Paper long abstract:
Based on ethnographic field work in the industrial company towns of Jamshedpur and Rourkela, this paper explores how class interacts with other identities in historically contingent ways. The paper interrogates the conceptual utility of class consciousness and class solidarity for the study of labour in India.
In the private sector Tata company town of Jamshedpur, class was 'made' during the late colonial period from a diverse collection of labour migrants, and membership of the Tata working class today remains confined to their descendants. In the public sector Rourkela Steel Plant, a working class was 'made' in the early postcolonial period from both 'locals' and immigrants. However, access to the Rourkela working class is today only possible for those that claim a 'local' ethnic heritage.

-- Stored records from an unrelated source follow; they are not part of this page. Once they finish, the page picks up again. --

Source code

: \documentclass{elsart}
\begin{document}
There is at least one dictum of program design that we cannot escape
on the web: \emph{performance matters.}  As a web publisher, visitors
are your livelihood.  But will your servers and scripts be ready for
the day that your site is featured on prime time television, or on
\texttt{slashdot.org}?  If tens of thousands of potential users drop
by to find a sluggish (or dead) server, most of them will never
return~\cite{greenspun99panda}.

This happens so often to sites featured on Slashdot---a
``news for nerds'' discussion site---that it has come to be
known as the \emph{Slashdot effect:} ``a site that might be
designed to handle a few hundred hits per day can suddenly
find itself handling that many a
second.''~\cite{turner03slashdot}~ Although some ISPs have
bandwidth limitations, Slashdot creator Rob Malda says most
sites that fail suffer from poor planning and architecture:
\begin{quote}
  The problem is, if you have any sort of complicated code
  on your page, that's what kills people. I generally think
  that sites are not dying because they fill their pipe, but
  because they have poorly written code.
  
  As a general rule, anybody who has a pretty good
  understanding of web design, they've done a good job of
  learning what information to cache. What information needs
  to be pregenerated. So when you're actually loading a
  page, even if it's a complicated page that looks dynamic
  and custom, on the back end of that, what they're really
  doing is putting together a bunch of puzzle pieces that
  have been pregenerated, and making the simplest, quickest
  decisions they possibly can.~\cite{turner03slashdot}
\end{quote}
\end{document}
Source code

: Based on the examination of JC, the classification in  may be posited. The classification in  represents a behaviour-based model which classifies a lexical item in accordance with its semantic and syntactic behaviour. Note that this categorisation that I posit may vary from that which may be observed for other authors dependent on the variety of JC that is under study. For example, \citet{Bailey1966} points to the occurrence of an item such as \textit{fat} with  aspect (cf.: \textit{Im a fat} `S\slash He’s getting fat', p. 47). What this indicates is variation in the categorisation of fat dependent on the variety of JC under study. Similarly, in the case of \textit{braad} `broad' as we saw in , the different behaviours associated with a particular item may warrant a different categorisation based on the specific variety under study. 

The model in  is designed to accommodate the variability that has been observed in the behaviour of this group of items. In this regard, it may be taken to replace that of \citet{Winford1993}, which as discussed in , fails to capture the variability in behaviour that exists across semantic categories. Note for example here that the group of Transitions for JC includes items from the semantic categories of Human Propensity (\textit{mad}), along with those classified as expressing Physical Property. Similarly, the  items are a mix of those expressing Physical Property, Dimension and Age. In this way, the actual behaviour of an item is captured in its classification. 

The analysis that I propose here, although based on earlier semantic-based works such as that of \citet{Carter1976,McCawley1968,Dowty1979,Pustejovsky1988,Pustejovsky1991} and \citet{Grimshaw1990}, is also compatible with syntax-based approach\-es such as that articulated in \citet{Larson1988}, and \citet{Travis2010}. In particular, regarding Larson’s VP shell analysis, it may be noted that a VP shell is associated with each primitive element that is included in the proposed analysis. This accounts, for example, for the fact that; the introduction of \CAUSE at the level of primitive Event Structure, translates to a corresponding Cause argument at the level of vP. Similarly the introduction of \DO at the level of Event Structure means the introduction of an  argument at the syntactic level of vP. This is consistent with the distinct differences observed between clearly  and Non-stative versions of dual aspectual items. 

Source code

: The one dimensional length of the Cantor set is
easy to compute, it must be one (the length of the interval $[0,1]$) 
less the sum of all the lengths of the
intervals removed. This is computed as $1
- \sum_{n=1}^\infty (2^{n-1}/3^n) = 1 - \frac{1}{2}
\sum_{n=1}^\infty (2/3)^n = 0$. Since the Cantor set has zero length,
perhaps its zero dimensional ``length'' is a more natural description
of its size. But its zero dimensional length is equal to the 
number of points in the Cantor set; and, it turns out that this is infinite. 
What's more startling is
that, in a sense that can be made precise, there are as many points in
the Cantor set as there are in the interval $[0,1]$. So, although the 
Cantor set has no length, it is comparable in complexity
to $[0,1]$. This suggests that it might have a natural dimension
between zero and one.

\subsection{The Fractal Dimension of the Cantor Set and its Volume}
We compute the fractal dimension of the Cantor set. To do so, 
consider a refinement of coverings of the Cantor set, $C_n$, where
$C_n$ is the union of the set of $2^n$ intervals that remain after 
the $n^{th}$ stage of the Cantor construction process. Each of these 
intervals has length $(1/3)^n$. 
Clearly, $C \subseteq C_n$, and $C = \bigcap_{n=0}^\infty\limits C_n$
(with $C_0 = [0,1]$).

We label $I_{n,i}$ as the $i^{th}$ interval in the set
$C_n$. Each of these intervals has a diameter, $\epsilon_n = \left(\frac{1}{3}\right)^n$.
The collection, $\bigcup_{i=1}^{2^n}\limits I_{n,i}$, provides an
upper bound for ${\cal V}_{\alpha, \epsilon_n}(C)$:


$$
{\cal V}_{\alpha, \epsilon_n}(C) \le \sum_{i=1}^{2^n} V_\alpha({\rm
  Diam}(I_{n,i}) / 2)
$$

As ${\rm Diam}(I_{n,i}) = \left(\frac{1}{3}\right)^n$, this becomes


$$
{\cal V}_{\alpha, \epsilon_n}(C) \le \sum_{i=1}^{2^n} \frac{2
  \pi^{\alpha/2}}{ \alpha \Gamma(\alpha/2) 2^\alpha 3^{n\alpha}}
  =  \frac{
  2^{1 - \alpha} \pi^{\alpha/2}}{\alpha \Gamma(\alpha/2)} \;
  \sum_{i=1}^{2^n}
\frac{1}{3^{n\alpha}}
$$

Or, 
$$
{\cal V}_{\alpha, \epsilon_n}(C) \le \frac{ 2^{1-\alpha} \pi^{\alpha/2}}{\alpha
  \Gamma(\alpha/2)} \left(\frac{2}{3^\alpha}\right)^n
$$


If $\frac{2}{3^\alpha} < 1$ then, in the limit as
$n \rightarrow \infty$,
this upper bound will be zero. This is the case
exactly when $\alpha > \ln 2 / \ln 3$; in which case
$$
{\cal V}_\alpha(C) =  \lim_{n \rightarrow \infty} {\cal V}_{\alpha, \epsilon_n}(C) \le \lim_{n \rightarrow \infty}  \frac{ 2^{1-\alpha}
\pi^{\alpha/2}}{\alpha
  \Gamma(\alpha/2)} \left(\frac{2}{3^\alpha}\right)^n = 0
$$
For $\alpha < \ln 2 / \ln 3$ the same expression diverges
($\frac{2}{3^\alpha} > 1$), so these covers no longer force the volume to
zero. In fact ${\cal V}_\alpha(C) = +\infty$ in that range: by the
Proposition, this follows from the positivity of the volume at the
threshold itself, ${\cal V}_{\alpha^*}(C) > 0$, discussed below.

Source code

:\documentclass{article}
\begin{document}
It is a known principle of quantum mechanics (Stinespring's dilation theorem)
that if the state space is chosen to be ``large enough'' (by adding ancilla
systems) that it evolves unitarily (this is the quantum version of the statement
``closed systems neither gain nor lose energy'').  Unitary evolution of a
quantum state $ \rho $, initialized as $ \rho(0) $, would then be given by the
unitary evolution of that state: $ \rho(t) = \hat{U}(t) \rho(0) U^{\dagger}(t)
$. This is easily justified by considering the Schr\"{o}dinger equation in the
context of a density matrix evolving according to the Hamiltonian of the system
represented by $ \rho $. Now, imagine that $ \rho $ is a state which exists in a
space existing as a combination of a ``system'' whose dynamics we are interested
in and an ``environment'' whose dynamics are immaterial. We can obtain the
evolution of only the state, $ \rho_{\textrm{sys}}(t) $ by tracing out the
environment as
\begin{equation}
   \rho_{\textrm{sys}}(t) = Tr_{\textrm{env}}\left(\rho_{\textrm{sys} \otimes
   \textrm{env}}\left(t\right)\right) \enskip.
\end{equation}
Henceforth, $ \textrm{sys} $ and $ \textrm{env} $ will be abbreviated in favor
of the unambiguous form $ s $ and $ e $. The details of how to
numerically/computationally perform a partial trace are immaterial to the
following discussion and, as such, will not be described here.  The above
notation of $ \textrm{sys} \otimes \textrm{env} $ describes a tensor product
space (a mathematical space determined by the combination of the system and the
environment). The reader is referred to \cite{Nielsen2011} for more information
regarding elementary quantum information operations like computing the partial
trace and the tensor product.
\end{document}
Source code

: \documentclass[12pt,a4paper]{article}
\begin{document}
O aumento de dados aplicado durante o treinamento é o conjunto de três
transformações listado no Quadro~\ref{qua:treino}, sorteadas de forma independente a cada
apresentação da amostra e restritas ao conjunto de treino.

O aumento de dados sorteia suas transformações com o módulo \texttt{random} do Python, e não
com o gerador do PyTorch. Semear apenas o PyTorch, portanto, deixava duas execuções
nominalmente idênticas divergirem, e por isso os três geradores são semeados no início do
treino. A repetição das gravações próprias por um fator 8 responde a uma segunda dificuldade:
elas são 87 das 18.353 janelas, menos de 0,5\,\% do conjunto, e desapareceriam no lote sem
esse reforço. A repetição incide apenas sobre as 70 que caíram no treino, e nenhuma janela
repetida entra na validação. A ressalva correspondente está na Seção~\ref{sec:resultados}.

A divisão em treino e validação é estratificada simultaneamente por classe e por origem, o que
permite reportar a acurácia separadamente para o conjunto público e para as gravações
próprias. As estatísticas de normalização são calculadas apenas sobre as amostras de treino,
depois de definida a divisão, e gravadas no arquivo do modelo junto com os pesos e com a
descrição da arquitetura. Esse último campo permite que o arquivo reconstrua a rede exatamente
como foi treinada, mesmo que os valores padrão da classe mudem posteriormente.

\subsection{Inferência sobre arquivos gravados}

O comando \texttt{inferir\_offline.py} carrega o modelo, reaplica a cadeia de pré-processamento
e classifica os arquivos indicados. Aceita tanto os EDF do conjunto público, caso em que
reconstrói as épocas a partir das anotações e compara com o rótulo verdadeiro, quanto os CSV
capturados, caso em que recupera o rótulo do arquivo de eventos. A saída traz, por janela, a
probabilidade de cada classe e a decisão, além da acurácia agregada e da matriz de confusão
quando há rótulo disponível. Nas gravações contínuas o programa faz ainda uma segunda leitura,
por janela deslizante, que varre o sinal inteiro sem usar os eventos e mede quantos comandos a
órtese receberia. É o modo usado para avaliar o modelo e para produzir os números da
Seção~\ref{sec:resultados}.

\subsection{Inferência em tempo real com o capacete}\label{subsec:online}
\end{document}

In Rourkela it is effectively only 'sons of the soil' who can enter the working class, while in Jamshedpur, it is 'sons of steel'. Both of these cases represent closed workforces that are constructed with reference to a loosely defined autochthony. This paper argues that class has not emerged in ways that out-reach and outdistance kinship and ethnicity in the industrial towns of Eastern India.
Paper short abstract:
This paper looks at the political-economic context of the rise of adivasi identity politics in Wayanad (Kerala), demonstrating it as the filpside of the demise of modern class formation.
Paper long abstract:
The late 90s and early 2000s in Wayanad (Kerala) saw an increasing number of land occupations led by landless agricultural workers framed in terms of the restoration of adivasi land rights. This paper looks at the political-economic context of this rise of "identity politics" to draw attention to the processes of dispossession - particularly of meaningful social entitlements as well as of stable employment relations - that accompanied it, demonstrating some of the ways in which neoliberal reform has affected class relations in Kerala. It focuses on the complex process of how after only relatively recently - in the late 60s - having become "free" laborers, many Paniya agricultural workers in Wayanad found themselves facing the threat of being reduced to a constantly migrating, locally expedient population. I argue that the rise of a social movement centered on "adivasi" belonging is hence not the spontaneous eruption of primordial grievances or desires but, in this context, the flipside of the demise of modern class formation.
Paper short abstract:
Through a study of urban private security guards, this paper discusses new forms of urban informality and work culture in post-liberalisation India, and addresses analytical issues germane to our understanding of emerging labour regimes and workers’ perceptions of class and social relations.
Paper long abstract:
Through a study of urban private security guards, this paper discusses new forms of urban informality and work culture in post-liberalisation India, and addresses analytical issues germane to our understanding of emerging labour regimes and workers' perceptions of class and social relations. Private security services have emerged as one of the fastest growing generators of employment, responding to a heightened need for protection and surveillance, with which the state's law and order machinery is unable to cope. Moreover, India's consumer revolution and recent urbanisation have been marked by a phenomenal expansion of the interactive service sector and of privately owned or managed spaces for public purpose. The maintenance of safety and security of the owners and users of such 'mass private spaces' has led to an immense surge in private security services. A new cadre of low-paid, casual, contract labour has emerged, who work under a regime of organised informality, with recruitment, placement and training being increasingly systematically institutionalised and formalised by private employment agencies, with the imprimatur of the state. The paper also explores aspects of embodied work and emotional labour that characterise the interactive service sector. Workers' body and emotions are now key to workplace performance, that demands direct social interaction with customers and clients. This paper argues that workers' perceptions of class difference and identity are now increasingly shaped at the workplace through cultural and social exchange between workers and consumers of services, and are not determined by employment relations, nor politically constructed through collective action.